MACHINE LEARNING CAN PREDICT GIANT CELL ARTERITIS RELAPSE AFTER GLUCOCORTICOID TAPERING
Authors: V. Venerito et al.
To date reliable biomarkers and risk factors for relapsing giant cell arteritis (GCA) after glucocorticoid (GC) tapering are still lacking. Machine learning (ML) is emerging as a promising tool for the implementation of complex multi-parametric decision algorithms. A ML approach allows to handle complex non-linear relationships between patient attributes that are hard to model with traditional statistical methods, merging them to output a forecast or a probability for a given outcome.
GC-naïve GCA patients who presented to 4 tertiary care centres between January 2015 and January 2019, who underwent GC therapy and regular follow up visits for at least 12 months were retrospectively analyzed and used for training and validation (through 10-fold cross-validation) of n.2 ML algorithms, namely Decision Trees (DT) and Random Forest (RF). The training and validation dataset consisted of 85 GCA patients (59 female, 69.4%) with mean age 73.8 (±8.7) years at presentation. They were treated with 27.1 (±17.4) mg prednisone (PDN) equivalent at first visit. During GC tapering 34 of them (40%) experienced a disease relapse within 12 months. The test dataset consisted of 22 patients (14 female, 63.4%) with mean age 75.5 (±8.7) years at presentation, who underwent GC induction therapy with a mean dose of 30.3 (±17.3) mg PDN equivalent. Nine of them (40.9%) had a GCA flare during GC tapering, within 12 months. Accuracy of DT and RF in predicting the outcome of interest on the training dataset was 68.3% and 73.4% respectively. On testing datasets DT and RF accuracy was 57.1 and 72.4%, respectively.
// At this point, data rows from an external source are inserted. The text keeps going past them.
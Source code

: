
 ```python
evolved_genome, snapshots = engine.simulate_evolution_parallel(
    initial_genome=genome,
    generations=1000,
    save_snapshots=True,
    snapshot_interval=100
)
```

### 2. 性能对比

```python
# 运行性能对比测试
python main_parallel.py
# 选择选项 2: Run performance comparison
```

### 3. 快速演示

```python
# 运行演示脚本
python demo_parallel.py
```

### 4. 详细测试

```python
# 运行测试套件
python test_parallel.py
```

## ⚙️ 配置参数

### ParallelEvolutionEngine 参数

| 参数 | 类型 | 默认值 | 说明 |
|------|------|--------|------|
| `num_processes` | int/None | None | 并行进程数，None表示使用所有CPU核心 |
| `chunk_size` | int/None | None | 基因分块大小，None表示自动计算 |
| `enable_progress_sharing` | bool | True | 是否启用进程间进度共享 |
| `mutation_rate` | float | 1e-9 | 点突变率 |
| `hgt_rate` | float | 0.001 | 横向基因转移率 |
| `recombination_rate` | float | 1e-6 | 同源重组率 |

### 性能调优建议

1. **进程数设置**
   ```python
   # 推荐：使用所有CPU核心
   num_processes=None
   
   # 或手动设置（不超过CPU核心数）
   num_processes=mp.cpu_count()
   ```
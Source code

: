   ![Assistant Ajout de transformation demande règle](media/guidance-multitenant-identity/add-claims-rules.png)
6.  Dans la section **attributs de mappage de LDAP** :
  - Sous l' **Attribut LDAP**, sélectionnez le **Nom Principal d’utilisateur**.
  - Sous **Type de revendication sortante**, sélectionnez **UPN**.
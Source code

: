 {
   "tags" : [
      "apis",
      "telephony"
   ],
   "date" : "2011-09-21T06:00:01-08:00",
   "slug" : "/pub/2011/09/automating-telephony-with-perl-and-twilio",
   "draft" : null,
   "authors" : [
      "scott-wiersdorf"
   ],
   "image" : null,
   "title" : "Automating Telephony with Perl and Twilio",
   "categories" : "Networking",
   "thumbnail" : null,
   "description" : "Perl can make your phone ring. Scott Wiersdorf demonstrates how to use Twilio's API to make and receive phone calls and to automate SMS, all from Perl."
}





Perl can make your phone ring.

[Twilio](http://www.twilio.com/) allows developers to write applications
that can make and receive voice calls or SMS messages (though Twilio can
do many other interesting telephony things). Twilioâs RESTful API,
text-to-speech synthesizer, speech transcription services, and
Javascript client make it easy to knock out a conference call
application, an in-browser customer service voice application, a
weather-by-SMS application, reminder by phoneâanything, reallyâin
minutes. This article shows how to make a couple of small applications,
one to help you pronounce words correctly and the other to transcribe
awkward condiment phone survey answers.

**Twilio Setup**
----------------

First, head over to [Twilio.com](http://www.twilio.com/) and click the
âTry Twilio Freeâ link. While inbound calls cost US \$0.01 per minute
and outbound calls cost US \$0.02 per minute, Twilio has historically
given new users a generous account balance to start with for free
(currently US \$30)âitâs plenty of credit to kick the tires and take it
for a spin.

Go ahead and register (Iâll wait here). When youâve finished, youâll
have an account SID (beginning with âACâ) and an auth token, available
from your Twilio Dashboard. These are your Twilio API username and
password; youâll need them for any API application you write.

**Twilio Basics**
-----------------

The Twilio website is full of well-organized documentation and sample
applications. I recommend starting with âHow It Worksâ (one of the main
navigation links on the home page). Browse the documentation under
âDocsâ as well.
The authors state: «RF algorithm can predict GCA relapse after GC tapering with fairly good accuracy». However, the most important patient attributes for RF forecast were found to be CRP and ESR baseline levels as well as age and symptom duration (months) at first visit. Thus, at the end of the day, the variables identified by ML appear to be the ones taken into account by a practising rheumatologist?!